═══ Material supplied ═══

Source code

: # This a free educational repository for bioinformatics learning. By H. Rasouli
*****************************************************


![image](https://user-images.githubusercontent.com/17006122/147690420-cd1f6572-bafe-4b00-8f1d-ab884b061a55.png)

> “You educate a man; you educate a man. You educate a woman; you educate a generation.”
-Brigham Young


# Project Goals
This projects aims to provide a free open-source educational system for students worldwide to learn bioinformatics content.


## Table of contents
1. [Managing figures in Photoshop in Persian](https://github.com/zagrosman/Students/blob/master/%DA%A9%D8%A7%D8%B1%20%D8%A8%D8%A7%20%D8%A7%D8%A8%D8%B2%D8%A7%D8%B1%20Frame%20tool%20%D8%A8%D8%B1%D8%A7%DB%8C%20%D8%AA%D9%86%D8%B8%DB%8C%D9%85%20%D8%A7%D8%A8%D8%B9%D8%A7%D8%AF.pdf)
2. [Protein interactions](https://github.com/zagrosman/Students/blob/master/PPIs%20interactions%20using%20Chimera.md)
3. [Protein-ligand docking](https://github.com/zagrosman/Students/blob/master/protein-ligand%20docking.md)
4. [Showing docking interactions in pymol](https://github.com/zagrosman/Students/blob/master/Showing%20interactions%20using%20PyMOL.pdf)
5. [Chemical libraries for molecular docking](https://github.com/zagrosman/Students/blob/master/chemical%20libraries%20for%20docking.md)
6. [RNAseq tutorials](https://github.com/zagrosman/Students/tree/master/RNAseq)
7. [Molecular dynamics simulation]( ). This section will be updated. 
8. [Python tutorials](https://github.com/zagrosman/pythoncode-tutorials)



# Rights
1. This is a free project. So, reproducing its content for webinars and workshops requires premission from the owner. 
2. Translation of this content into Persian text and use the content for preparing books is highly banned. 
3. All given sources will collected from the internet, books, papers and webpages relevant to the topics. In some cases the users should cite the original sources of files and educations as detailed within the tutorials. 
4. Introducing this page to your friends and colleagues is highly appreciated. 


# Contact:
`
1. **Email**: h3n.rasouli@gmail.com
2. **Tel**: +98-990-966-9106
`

═══
═══ Material supplied ═══

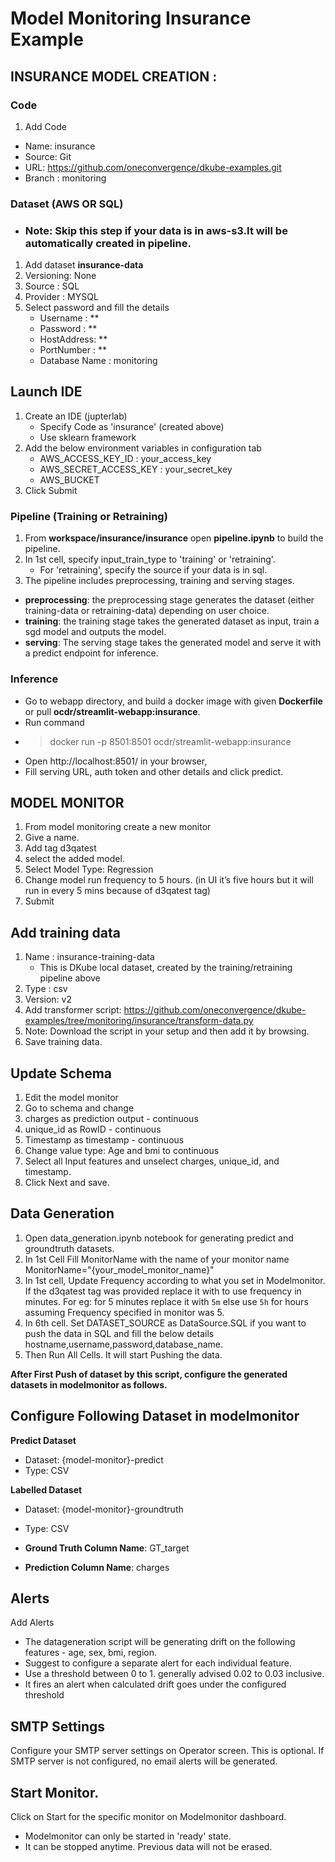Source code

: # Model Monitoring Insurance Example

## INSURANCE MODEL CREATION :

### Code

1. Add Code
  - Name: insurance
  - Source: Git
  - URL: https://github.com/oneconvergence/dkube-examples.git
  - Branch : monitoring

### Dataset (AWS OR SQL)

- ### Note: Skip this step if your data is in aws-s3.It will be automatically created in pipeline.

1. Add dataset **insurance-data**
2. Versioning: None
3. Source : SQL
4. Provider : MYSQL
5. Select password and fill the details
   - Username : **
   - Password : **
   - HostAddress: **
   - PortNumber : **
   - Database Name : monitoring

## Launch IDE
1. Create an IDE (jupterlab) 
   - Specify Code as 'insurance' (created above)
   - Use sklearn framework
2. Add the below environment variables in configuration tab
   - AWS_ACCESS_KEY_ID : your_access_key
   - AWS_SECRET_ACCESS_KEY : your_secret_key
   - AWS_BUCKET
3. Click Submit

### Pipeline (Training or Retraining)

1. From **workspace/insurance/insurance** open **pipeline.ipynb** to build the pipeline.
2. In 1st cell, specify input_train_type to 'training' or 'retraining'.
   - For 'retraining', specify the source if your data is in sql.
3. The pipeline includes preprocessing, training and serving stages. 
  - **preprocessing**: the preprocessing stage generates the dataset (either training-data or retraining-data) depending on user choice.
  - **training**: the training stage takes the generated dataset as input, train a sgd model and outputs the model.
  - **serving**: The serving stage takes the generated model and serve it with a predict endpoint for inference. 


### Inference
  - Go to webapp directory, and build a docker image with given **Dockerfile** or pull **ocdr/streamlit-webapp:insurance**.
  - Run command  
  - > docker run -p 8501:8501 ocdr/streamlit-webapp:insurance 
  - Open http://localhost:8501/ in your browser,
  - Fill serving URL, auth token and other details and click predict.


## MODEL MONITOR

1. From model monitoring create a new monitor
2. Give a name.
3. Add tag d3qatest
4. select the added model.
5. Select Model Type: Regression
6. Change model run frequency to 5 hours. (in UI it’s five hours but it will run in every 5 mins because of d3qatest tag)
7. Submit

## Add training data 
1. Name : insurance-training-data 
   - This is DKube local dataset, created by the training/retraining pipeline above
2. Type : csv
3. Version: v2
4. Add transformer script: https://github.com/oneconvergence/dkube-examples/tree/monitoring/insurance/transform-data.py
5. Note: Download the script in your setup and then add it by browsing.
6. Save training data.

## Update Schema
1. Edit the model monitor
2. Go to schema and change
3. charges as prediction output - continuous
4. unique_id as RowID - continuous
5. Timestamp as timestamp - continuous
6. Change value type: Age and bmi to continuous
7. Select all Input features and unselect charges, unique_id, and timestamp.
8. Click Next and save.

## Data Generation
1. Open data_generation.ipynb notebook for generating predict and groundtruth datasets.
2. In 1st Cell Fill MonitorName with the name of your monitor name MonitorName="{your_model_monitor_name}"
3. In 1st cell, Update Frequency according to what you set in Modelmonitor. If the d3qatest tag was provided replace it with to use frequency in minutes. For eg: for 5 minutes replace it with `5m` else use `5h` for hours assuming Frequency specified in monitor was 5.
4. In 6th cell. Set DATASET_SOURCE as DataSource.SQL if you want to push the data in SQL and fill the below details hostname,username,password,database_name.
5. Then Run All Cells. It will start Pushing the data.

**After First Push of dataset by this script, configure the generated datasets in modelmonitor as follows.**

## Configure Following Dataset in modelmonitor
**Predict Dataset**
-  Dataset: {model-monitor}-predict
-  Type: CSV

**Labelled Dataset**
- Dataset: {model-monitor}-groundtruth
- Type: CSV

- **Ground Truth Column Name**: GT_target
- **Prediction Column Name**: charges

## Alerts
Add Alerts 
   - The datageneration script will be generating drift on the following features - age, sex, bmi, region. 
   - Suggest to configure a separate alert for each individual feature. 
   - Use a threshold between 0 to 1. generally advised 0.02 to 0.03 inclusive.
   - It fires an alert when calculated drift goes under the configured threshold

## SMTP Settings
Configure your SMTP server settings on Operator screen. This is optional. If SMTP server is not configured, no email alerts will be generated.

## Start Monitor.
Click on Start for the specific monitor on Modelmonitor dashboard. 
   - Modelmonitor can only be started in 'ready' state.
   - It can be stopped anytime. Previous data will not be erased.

═══
═══ Material supplied ═══

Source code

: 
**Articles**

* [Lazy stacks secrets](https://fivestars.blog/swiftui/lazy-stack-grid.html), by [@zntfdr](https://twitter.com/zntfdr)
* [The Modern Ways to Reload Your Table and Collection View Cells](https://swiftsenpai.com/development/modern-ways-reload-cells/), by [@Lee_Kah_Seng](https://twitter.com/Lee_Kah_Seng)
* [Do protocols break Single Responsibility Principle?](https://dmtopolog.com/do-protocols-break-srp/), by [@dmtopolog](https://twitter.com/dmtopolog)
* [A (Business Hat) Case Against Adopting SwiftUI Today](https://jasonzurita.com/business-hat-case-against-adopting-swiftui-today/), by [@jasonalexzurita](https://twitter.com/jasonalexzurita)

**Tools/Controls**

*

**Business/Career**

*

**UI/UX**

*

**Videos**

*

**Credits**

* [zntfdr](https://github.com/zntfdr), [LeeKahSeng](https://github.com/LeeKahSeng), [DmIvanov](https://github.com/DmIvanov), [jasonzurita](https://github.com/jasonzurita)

═══

Among the lines above, the ones holding the word "will" must be counted; only that count is to be given.

▸ Response
8